▶ [ACTIVITY] Retype every record below exactly as it appears.

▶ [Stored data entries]
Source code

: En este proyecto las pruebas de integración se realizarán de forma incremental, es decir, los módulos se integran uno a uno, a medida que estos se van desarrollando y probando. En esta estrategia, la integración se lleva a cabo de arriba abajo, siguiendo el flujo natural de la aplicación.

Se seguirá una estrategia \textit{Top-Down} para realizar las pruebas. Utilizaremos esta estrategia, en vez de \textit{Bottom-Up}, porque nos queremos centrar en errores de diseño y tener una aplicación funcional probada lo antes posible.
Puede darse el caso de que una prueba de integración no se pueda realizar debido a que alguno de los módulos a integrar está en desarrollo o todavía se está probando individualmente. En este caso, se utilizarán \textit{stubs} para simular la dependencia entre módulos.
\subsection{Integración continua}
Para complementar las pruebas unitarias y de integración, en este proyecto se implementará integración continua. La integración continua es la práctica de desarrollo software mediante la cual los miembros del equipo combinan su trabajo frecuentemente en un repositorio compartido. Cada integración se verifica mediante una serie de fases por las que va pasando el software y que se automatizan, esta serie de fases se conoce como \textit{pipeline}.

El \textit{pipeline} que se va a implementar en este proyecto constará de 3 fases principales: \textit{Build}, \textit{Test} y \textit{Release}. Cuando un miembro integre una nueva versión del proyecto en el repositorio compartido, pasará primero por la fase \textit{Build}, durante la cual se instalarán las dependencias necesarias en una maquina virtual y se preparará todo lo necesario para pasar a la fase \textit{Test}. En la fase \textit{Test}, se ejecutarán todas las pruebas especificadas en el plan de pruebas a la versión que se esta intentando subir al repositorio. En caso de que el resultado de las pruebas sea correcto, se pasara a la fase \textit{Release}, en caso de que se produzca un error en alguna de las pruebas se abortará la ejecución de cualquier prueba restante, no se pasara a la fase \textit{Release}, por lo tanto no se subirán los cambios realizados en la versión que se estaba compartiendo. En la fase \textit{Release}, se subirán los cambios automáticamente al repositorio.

▶ [ANSWER SPACE]
Source code

: En este proyecto las pruebas de integración se realizarán de forma incremental, es decir, los módulos se integran uno a uno, a medida que estos se van desarrollando y probando. En esta estrategia, la integración se lleva a cabo de arriba abajo, siguiendo el flujo natural de la aplicación.

Se seguirá una estrategia \textit{Top-Down} para realizar las pruebas. Utilizaremos esta estrategia, en vez de \textit{Bottom-Up}, porque nos queremos centrar en errores de diseño y tener una aplicación funcional probada lo antes posible.
Puede darse el caso de que una prueba de integración no se pueda realizar debido a que alguno de los módulos a integrar está en desarrollo o todavía se está probando individualmente. En este caso, se utilizarán \textit{stubs} para simular la dependencia entre módulos.
\subsection{Integración continua}
Para complementar las pruebas unitarias y de integración, en este proyecto se implementará integración continua. La integración continua es la práctica de desarrollo software mediante la cual los miembros del equipo combinan su trabajo frecuentemente en un repositorio compartido. Cada integración se verifica mediante una serie de fases por las que va pasando el software y que se automatizan, esta serie de fases se conoce como \textit{pipeline}.

El \textit{pipeline} que se va a implementar en este proyecto constará de 3 fases principales: \textit{Build}, \textit{Test} y \textit{Release}. Cuando un miembro integre una nueva versión del proyecto en el repositorio compartido, pasará primero por la fase \textit{Build}, durante la cual se instalarán las dependencias necesarias en una maquina virtual y se preparará todo lo necesario para pasar a la fase \textit{Test}. En la fase \textit{Test}, se ejecutarán todas las pruebas especificadas en el plan de pruebas a la versión que se esta intentando subir al repositorio. En caso de que el resultado de las pruebas sea correcto, se pasara a la fase \textit{Release}, en caso de que se produzca un error en alguna de las pruebas se abortará la ejecución de cualquier prueba restante, no se pasara a la fase \textit{Release}, por lo tanto no se subirán los cambios realizados en la versión que se estaba compartiendo. En la fase \textit{Release}, se subirán los cambios automáticamente al repositorio.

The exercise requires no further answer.